§ INSTRUCTIONS FOR THE TASK:
Every record that follows should be copied exactly. No picture belongs in the copy.

§ PROVIDED DATA:
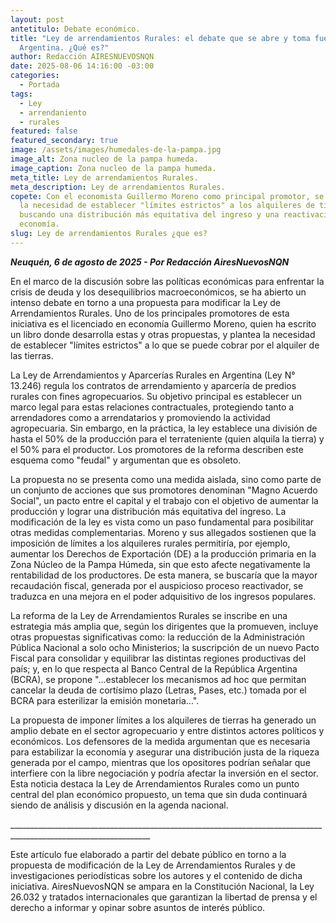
 ```yaml
---
layout: post
antetitulo: Debate económico.
title: "Ley de arrendamientos Rurales: el debate que se abre y toma fuerza en
  Argentina. ¿Qué es?"
author: Redacción AIRESNUEVOSNQN
date: 2025-08-06 14:16:00 -03:00
categories:
  - Portada
tags:
  - Ley
  - arrendaniento
  - rurales
featured: false
featured_secondary: true
image: /assets/images/humedales-de-la-pampa.jpg
image_alt: Zona nucleo de la pampa humeda.
image_caption: Zona nucleo de la pampa humeda.
meta_title: Ley de arrendamientos Rurales.
meta_description: Ley de arrendamientos Rurales.
copete: Con el economista Guillermo Moreno como principal promotor, se plantea
  la necesidad de establecer "límites estrictos" a los alquileres de tierras,
  buscando una distribución más equitativa del ingreso y una reactivación de la
  economía.
slug: Ley de arrendamientos Rurales ¿que es?
---
```

***Neuquén, 6 de agosto de 2025 - Por Redacción AiresNuevosNQN***

​En el marco de la discusión sobre las políticas económicas para enfrentar la crisis de deuda y los desequilibrios macroeconómicos, se ha abierto un intenso debate en torno a una propuesta para modificar la Ley de Arrendamientos Rurales. Uno de los principales promotores de esta iniciativa es el licenciado en economía Guillermo Moreno, quien ha escrito un libro donde desarrolla estas y otras propuestas, y plantea la necesidad de establecer "límites estrictos" a lo que se puede cobrar por el alquiler de las tierras.

​La Ley de Arrendamientos y Aparcerías Rurales en Argentina (Ley N° 13.246) regula los contratos de arrendamiento y aparcería de predios rurales con fines agropecuarios. Su objetivo principal es establecer un marco legal para estas relaciones contractuales, protegiendo tanto a arrendadores como a arrendatarios y promoviendo la actividad agropecuaria. Sin embargo, en la práctica, la ley establece una división de hasta el 50% de la producción para el terrateniente (quien alquila la tierra) y el 50% para el productor. Los promotores de la reforma describen este esquema como "feudal" y argumentan que es obsoleto.

​La propuesta no se presenta como una medida aislada, sino como parte de un conjunto de acciones que sus promotores denominan "Magno Acuerdo Social", un pacto entre el capital y el trabajo con el objetivo de aumentar la producción y lograr una distribución más equitativa del ingreso. La modificación de la ley es vista como un paso fundamental para posibilitar otras medidas complementarias. Moreno y sus allegados sostienen que la imposición de límites a los alquileres rurales permitiría, por ejemplo, aumentar los Derechos de Exportación (DE) a la producción primaria en la Zona Núcleo de la Pampa Húmeda, sin que esto afecte negativamente la rentabilidad de los productores. De esta manera, se buscaría que la mayor recaudación fiscal, generada por el auspicioso proceso reactivador, se traduzca en una mejora en el poder adquisitivo de los ingresos populares.

​La reforma de la Ley de Arrendamientos Rurales se inscribe en una estrategia más amplia que, según los dirigentes que la promueven, incluye otras propuestas significativas como: la reducción de la Administración Pública Nacional a solo ocho Ministerios; la suscripción de un nuevo Pacto Fiscal para consolidar y equilibrar las distintas regiones productivas del país; y, en lo que respecta al Banco Central de la República Argentina (BCRA), se propone "...establecer los mecanismos ad hoc que permitan cancelar la deuda de cortísimo plazo (Letras, Pases, etc.) tomada por el BCRA para esterilizar la emisión monetaria...".

​La propuesta de imponer límites a los alquileres de tierras ha generado un amplio debate en el sector agropecuario y entre distintos actores políticos y económicos. Los defensores de la medida argumentan que es necesaria para estabilizar la economía y asegurar una distribución justa de la riqueza generada por el campo, mientras que los opositores podrían señalar que interfiere con la libre negociación y podría afectar la inversión en el sector. Esta noticia destaca la Ley de Arrendamientos Rurales como un punto central del plan económico propuesto, un tema que sin duda continuará siendo de análisis y discusión en la agenda nacional.

\_\_\_\_\_\_\_\_\_\_\_\_\_\_\_\_\_\_\_\_\_\_\_\_\_\_\_\_\_\_\_\_\_\_\_\_\_\_\_\_\_\_\_\_\_\_\_\_\_\_\_\_\_\_\_\_\_\_\_\_\_\_\_\_\_\_\_\_\_\_\_\_\_\_\_\_\_\_\_\_\_\_\_\_\_\_\_\_\_\_\_\_\_\_\_\_\_\_\_\_\_\_\_\_\_\_\_\_\_\_\_\__

Este artículo fue elaborado a partir del debate público en torno a la propuesta de modificación de la Ley de Arrendamientos Rurales y de investigaciones periodísticas sobre los autores y el contenido de dicha iniciativa. AiresNuevosNQN se ampara en la Constitución Nacional, la Ley 26.032 y tratados internacionales que garantizan la libertad de prensa y el derecho a informar y opinar sobre asuntos de interés público.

§ ANSWER BELOW:
 ```yaml
---
layout: post
antetitulo: Debate económico.
title: "Ley de arrendamientos Rurales: el debate que se abre y toma fuerza en
  Argentina. ¿Qué es?"
author: Redacción AIRESNUEVOSNQN
date: 2025-08-06 14:16:00 -03:00
categories:
  - Portada
tags:
  - Ley
  - arrendaniento
  - rurales
featured: false
featured_secondary: true
image: /assets/images/humedales-de-la-pampa.jpg
image_alt: Zona nucleo de la pampa humeda.
image_caption: Zona nucleo de la pampa humeda.
meta_title: Ley de arrendamientos Rurales.
meta_description: Ley de arrendamientos Rurales.
copete: Con el economista Guillermo Moreno como principal promotor, se plantea
  la necesidad de establecer "límites estrictos" a los alquileres de tierras,
  buscando una distribución más equitativa del ingreso y una reactivación de la
  economía.
slug: Ley de arrendamientos Rurales ¿que es?
---
```

***Neuquén, 6 de agosto de 2025 - Por Redacción AiresNuevosNQN***

​En el marco de la discusión sobre las políticas económicas para enfrentar la crisis de deuda y los desequilibrios macroeconómicos, se ha abierto un intenso debate en torno a una propuesta para modificar la Ley de Arrendamientos Rurales. Uno de los principales promotores de esta iniciativa es el licenciado en economía Guillermo Moreno, quien ha escrito un libro donde desarrolla estas y otras propuestas, y plantea la necesidad de establecer "límites estrictos" a lo que se puede cobrar por el alquiler de las tierras.

​La Ley de Arrendamientos y Aparcerías Rurales en Argentina (Ley N° 13.246) regula los contratos de arrendamiento y aparcería de predios rurales con fines agropecuarios. Su objetivo principal es establecer un marco legal para estas relaciones contractuales, protegiendo tanto a arrendadores como a arrendatarios y promoviendo la actividad agropecuaria. Sin embargo, en la práctica, la ley establece una división de hasta el 50% de la producción para el terrateniente (quien alquila la tierra) y el 50% para el productor. Los promotores de la reforma describen este esquema como "feudal" y argumentan que es obsoleto.

​La propuesta no se presenta como una medida aislada, sino como parte de un conjunto de acciones que sus promotores denominan "Magno Acuerdo Social", un pacto entre el capital y el trabajo con el objetivo de aumentar la producción y lograr una distribución más equitativa del ingreso. La modificación de la ley es vista como un paso fundamental para posibilitar otras medidas complementarias. Moreno y sus allegados sostienen que la imposición de límites a los alquileres rurales permitiría, por ejemplo, aumentar los Derechos de Exportación (DE) a la producción primaria en la Zona Núcleo de la Pampa Húmeda, sin que esto afecte negativamente la rentabilidad de los productores. De esta manera, se buscaría que la mayor recaudación fiscal, generada por el auspicioso proceso reactivador, se traduzca en una mejora en el poder adquisitivo de los ingresos populares.

​La reforma de la Ley de Arrendamientos Rurales se inscribe en una estrategia más amplia que, según los dirigentes que la promueven, incluye otras propuestas significativas como: la reducción de la Administración Pública Nacional a solo ocho Ministerios; la suscripción de un nuevo Pacto Fiscal para consolidar y equilibrar las distintas regiones productivas del país; y, en lo que respecta al Banco Central de la República Argentina (BCRA), se propone "...establecer los mecanismos ad hoc que permitan cancelar la deuda de cortísimo plazo (Letras, Pases, etc.) tomada por el BCRA para esterilizar la emisión monetaria...".

​La propuesta de imponer límites a los alquileres de tierras ha generado un amplio debate en el sector agropecuario y entre distintos actores políticos y económicos. Los defensores de la medida argumentan que es necesaria para estabilizar la economía y asegurar una distribución justa de la riqueza generada por el campo, mientras que los opositores podrían señalar que interfiere con la libre negociación y podría afectar la inversión en el sector. Esta noticia destaca la Ley de Arrendamientos Rurales como un punto central del plan económico propuesto, un tema que sin duda continuará siendo de análisis y discusión en la agenda nacional.

\_\_\_\_\_\_\_\_\_\_\_\_\_\_\_\_\_\_\_\_\_\_\_\_\_\_\_\_\_\_\_\_\_\_\_\_\_\_\_\_\_\_\_\_\_\_\_\_\_\_\_\_\_\_\_\_\_\_\_\_\_\_\_\_\_\_\_\_\_\_\_\_\_\_\_\_\_\_\_\_\_\_\_\_\_\_\_\_\_\_\_\_\_\_\_\_\_\_\_\_\_\_\_\_\_\_\_\_\_\_\_\__

Este artículo fue elaborado a partir del debate público en torno a la propuesta de modificación de la Ley de Arrendamientos Rurales y de investigaciones periodísticas sobre los autores y el contenido de dicha iniciativa. AiresNuevosNQN se ampara en la Constitución Nacional, la Ley 26.032 y tratados internacionales que garantizan la libertad de prensa y el derecho a informar y opinar sobre asuntos de interés público.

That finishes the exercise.